The regents' computerized records, which date to 1965, show that Carrabino is the only tenured professor in the nine-campus system who has been reduced in rank, a UC spokesman said.

Carrabino said he refused to teach the course because "they weren't making the best use of my talents," contending that he was better qualified to teach graduate, not undergraduate, classes. He sued to reverse the university's decision. He failed, but regained his title as professor emeritus upon retirement in 1989 under an arrangement that UCLA administrators will not discuss.

Carrabino said he "was amazed" when asked in 1986 if he would like to serve on the State Board of Education. Five of Carrabino's six children went to parochial, not public, schools. "I didn't know anything about the State Board of Education," Carrabino said. "But the woman said, 'That's OK, nobody else does, either.' "

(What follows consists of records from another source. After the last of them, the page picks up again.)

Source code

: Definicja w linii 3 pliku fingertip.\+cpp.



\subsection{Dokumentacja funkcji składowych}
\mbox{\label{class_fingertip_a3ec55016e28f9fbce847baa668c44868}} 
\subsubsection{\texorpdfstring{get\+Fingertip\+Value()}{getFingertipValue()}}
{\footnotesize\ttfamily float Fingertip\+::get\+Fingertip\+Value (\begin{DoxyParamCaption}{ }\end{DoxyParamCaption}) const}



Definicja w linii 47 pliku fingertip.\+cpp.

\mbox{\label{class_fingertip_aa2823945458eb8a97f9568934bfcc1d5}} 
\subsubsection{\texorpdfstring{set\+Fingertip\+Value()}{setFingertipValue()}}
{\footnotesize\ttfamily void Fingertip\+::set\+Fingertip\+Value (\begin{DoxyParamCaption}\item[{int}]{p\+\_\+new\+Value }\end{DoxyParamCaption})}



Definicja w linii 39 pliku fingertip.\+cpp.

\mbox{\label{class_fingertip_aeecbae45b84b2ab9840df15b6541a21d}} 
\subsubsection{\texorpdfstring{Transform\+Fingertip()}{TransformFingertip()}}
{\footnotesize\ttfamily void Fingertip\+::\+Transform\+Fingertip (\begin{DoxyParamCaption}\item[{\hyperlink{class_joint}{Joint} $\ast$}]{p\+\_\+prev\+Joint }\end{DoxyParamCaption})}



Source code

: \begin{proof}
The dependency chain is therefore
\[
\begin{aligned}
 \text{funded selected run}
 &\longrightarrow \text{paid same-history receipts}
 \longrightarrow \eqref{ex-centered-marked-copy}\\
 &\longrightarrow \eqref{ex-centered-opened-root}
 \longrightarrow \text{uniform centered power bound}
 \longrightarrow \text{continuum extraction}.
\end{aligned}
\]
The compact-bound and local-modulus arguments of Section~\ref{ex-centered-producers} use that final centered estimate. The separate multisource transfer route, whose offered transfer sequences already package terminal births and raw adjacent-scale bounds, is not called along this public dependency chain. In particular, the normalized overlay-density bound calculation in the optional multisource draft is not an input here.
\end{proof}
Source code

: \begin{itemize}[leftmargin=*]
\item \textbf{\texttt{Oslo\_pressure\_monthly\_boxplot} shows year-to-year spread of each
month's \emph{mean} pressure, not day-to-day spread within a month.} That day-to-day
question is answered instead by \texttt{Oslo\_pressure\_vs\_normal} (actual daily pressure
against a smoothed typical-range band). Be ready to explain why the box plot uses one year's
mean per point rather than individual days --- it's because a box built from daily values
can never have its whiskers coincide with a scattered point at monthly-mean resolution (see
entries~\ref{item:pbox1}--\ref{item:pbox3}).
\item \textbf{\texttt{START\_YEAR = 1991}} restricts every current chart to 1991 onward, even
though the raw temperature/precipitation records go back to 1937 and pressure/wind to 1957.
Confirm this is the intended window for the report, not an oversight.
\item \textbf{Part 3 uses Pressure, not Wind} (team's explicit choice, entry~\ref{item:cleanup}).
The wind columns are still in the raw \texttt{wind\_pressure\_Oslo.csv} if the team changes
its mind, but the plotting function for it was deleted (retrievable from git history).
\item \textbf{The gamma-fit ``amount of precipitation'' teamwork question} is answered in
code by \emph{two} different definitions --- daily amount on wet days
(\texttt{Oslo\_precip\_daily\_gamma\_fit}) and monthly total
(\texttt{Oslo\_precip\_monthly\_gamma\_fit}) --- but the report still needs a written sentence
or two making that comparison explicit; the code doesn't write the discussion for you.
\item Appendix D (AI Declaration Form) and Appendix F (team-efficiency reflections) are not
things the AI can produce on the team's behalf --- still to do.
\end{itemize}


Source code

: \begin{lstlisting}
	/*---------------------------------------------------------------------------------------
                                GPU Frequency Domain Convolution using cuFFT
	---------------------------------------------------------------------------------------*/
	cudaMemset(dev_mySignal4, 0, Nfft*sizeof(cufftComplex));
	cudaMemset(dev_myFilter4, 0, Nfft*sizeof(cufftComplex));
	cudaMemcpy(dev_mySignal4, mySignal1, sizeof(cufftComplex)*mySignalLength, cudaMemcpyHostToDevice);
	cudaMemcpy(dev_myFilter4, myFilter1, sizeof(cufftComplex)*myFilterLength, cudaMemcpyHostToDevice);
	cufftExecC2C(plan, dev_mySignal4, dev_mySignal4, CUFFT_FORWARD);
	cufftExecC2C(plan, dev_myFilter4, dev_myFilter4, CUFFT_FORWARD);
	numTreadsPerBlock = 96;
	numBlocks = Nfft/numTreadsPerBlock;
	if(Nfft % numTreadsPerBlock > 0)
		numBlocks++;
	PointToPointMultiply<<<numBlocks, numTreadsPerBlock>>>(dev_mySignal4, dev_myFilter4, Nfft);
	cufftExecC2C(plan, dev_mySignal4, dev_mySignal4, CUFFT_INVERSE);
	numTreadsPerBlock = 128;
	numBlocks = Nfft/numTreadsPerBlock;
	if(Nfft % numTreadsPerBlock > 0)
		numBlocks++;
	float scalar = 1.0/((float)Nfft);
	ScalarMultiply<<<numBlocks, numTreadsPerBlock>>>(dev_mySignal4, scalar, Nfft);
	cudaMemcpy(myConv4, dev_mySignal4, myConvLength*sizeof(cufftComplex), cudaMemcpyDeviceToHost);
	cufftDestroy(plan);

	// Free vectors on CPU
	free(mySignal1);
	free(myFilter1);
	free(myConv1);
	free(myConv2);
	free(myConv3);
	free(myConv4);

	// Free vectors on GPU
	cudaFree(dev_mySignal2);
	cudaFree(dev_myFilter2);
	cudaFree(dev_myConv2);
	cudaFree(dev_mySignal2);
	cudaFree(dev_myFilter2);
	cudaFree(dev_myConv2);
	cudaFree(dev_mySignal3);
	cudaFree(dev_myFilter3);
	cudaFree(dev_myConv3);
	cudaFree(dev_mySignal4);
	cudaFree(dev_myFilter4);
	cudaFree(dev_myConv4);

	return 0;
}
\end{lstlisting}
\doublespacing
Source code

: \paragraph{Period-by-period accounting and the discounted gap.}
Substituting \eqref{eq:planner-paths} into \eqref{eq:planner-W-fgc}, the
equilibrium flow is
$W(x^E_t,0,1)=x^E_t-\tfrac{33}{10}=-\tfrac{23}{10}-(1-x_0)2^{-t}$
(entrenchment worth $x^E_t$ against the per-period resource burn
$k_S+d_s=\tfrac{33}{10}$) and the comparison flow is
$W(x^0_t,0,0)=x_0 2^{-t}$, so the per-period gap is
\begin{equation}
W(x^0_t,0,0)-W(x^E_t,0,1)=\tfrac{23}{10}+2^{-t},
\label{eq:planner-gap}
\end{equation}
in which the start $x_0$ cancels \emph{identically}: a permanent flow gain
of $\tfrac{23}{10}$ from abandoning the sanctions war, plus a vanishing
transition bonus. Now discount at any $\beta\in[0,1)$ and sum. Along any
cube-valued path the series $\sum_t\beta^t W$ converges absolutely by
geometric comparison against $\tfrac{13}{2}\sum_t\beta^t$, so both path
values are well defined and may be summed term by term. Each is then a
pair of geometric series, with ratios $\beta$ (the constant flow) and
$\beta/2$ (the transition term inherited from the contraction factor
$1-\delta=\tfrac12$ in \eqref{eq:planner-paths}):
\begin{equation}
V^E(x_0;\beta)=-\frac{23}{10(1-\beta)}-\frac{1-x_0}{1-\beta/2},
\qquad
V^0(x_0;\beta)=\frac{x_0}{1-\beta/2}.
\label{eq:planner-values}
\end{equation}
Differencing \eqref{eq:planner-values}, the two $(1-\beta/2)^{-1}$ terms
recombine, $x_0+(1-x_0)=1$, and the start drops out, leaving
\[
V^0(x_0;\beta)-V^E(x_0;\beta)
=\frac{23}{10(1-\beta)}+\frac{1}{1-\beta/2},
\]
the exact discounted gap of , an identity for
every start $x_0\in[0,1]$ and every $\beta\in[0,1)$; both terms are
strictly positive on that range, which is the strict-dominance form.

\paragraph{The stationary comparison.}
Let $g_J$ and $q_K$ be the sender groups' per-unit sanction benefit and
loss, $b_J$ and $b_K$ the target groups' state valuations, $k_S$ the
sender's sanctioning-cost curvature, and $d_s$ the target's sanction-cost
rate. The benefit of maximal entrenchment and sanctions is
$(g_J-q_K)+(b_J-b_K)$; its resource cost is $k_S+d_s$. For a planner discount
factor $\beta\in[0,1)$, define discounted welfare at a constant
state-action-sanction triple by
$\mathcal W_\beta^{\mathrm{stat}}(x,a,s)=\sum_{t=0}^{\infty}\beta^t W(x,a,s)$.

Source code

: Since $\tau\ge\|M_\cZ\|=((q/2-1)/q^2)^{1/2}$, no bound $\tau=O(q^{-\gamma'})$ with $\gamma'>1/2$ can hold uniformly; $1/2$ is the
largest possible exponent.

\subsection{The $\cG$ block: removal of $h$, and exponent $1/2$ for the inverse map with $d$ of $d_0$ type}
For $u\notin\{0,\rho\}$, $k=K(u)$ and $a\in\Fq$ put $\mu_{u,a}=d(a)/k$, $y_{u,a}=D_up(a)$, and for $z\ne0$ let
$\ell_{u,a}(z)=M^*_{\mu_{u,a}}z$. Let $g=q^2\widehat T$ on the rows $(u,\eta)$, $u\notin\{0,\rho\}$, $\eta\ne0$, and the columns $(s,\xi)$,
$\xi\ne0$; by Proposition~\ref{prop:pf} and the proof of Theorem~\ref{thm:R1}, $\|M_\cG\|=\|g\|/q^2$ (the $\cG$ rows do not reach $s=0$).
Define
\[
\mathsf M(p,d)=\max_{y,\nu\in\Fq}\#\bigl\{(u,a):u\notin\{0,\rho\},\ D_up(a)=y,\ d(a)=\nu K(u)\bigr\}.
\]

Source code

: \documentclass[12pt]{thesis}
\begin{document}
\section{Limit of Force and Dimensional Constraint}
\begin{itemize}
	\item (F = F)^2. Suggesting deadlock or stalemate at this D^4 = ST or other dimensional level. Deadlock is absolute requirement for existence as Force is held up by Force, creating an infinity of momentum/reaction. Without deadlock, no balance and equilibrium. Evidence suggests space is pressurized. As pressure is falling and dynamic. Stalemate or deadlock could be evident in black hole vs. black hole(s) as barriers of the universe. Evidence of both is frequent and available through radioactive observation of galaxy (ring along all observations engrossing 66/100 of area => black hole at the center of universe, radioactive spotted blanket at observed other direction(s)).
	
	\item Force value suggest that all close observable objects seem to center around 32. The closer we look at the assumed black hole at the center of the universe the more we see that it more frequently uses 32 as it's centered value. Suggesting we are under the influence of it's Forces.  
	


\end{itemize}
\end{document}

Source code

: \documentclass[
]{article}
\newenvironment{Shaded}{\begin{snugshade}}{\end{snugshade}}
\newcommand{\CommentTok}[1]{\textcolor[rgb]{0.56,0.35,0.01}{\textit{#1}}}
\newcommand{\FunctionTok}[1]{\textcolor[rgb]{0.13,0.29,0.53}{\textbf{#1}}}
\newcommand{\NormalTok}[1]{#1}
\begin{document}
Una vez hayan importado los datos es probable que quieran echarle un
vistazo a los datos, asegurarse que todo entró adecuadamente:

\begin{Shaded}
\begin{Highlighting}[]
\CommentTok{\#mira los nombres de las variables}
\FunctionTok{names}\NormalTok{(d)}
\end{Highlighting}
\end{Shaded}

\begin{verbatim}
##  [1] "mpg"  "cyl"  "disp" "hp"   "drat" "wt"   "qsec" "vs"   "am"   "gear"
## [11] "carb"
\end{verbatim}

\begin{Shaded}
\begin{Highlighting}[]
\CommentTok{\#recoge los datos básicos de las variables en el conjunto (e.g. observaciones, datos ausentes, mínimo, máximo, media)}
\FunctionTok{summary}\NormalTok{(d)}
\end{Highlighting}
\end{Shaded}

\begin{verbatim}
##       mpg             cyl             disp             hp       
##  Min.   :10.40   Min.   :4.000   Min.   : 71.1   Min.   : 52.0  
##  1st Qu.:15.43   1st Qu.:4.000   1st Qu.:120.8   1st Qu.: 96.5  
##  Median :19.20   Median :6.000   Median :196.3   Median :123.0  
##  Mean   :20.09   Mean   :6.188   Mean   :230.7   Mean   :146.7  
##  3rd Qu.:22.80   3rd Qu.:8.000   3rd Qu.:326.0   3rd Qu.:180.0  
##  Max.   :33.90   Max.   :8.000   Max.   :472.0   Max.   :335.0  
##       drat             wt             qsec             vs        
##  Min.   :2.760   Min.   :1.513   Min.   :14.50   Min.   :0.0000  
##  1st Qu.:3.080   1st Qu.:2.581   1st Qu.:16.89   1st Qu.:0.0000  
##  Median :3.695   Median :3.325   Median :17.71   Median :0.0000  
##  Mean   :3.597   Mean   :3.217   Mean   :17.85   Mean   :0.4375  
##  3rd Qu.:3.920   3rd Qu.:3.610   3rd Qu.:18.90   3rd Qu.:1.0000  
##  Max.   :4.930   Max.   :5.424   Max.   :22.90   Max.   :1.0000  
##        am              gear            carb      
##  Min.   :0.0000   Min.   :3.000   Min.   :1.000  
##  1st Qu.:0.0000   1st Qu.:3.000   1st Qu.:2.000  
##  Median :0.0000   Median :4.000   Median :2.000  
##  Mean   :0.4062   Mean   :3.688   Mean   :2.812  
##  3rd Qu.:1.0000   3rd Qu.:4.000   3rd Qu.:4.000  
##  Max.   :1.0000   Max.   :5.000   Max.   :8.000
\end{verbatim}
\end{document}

A San Fernando Valley Democrat turned Republican, Carrabino harbors political ambitions. He ran unsuccessfully for Los Angeles city controller in 1981 and last year considered running against Democratic state Sen. Alan Robbins of Tarzana.

Carrabino would also like to be director of industrial relations in the Wilson Administration--a job he sought unsuccessfully from Wilson's predecessor, George Deukmejian.

Carrabino's controversial career and tendency to shoot from the hip seem to make him an unlikely Wilson appointee.

Time also may be running out for Carrabino on the board. His majority could end as terms of Deukmejian appointees expire and they are replaced by Wilson choices. Carrabino's term expires next January.